Top of Supplied records

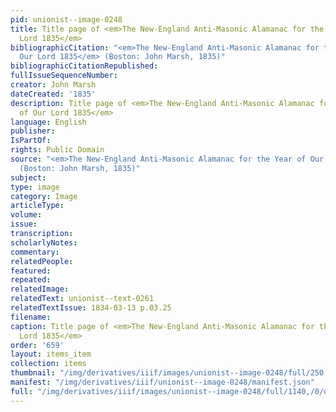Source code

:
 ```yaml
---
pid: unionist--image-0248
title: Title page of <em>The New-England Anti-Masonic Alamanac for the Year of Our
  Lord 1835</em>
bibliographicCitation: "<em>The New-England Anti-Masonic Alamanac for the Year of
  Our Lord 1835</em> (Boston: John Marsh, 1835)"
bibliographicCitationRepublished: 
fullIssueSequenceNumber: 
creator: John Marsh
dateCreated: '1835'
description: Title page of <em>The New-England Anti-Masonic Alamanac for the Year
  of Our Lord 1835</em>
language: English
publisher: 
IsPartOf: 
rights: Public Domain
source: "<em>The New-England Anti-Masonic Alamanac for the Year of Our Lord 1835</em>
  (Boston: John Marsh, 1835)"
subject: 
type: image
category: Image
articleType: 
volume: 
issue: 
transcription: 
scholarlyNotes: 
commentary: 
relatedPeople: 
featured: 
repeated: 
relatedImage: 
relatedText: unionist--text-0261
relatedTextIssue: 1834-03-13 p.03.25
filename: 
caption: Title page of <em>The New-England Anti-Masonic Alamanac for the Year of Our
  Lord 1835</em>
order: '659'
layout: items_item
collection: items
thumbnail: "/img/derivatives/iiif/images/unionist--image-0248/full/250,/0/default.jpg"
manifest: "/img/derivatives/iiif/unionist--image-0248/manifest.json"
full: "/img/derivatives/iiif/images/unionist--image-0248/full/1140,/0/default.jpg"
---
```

Bottom of Supplied records
Top of Supplied records

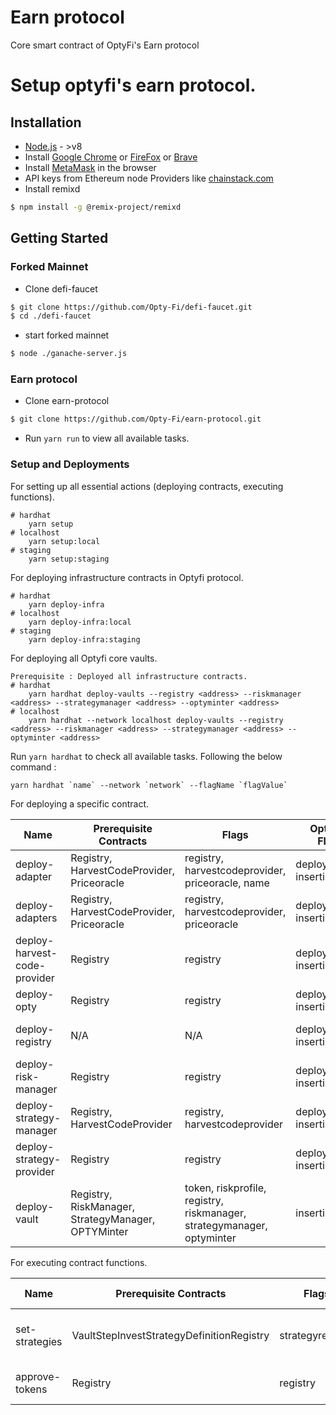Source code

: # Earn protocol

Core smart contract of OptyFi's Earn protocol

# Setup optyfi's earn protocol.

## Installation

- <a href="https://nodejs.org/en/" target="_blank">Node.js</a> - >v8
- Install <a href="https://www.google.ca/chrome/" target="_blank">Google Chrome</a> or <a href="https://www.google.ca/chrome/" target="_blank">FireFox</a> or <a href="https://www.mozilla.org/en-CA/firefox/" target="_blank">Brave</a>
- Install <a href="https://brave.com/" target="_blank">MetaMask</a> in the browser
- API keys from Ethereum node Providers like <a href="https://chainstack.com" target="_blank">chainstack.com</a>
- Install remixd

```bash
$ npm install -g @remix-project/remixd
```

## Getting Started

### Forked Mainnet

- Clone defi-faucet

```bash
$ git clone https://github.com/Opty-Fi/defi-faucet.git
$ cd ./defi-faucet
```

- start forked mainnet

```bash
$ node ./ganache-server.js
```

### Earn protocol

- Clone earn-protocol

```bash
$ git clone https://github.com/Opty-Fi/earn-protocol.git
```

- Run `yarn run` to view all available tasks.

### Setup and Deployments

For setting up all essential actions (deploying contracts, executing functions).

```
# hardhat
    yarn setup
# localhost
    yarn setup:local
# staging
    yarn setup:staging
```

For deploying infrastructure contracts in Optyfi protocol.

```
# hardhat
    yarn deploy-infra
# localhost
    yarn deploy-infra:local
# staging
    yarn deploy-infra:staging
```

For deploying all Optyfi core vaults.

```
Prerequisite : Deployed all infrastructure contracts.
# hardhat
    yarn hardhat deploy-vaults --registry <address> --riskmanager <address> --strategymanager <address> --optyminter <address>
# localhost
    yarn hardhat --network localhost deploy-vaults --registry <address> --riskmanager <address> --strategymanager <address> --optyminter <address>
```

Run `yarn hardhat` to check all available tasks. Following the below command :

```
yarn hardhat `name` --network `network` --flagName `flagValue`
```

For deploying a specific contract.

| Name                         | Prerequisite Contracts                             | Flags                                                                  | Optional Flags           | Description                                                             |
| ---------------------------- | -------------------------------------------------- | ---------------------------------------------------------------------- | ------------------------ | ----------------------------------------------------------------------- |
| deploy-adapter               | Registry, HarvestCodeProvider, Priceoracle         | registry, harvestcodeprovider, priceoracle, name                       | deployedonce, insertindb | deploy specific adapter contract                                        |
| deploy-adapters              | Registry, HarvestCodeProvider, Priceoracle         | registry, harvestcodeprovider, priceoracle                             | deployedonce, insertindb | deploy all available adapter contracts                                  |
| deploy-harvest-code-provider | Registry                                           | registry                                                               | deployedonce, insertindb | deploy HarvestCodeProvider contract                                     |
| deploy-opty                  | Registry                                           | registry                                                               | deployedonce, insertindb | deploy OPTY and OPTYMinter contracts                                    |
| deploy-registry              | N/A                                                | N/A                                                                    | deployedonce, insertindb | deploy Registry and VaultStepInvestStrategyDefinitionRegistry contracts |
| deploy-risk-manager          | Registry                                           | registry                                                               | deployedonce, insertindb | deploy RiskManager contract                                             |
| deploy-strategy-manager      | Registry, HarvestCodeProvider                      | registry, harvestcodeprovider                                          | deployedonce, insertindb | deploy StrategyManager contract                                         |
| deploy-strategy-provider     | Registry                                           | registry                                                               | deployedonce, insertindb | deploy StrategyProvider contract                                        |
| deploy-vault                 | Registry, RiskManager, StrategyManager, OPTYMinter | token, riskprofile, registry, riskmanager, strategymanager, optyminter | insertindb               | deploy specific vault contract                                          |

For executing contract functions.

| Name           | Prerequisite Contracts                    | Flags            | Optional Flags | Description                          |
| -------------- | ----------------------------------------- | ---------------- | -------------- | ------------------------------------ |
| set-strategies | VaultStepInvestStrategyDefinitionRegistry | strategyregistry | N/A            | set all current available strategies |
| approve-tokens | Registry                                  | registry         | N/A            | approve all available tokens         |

Bottom of Supplied records

## What you are asked to do
Reproduce verbatim the lines above, from the line with "deploy all available" through the line with "For executing contract functions.".

## Reply to the task
| deploy-adapters              | Registry, HarvestCodeProvider, Priceoracle         | registry, harvestcodeprovider, priceoracle                             | deployedonce, insertindb | deploy all available adapter contracts                                  |
| deploy-harvest-code-provider | Registry                                           | registry                                                               | deployedonce, insertindb | deploy HarvestCodeProvider contract                                     |
| deploy-opty                  | Registry                                           | registry                                                               | deployedonce, insertindb | deploy OPTY and OPTYMinter contracts                                    |
| deploy-registry              | N/A                                                | N/A                                                                    | deployedonce, insertindb | deploy Registry and VaultStepInvestStrategyDefinitionRegistry contracts |
| deploy-risk-manager          | Registry                                           | registry                                                               | deployedonce, insertindb | deploy RiskManager contract                                             |
| deploy-strategy-manager      | Registry, HarvestCodeProvider                      | registry, harvestcodeprovider                                          | deployedonce, insertindb | deploy StrategyManager contract                                         |
| deploy-strategy-provider     | Registry                                           | registry                                                               | deployedonce, insertindb | deploy StrategyProvider contract                                        |
| deploy-vault                 | Registry, RiskManager, StrategyManager, OPTYMinter | token, riskprofile, registry, riskmanager, strategymanager, optyminter | insertindb               | deploy specific vault contract                                          |

For executing contract functions.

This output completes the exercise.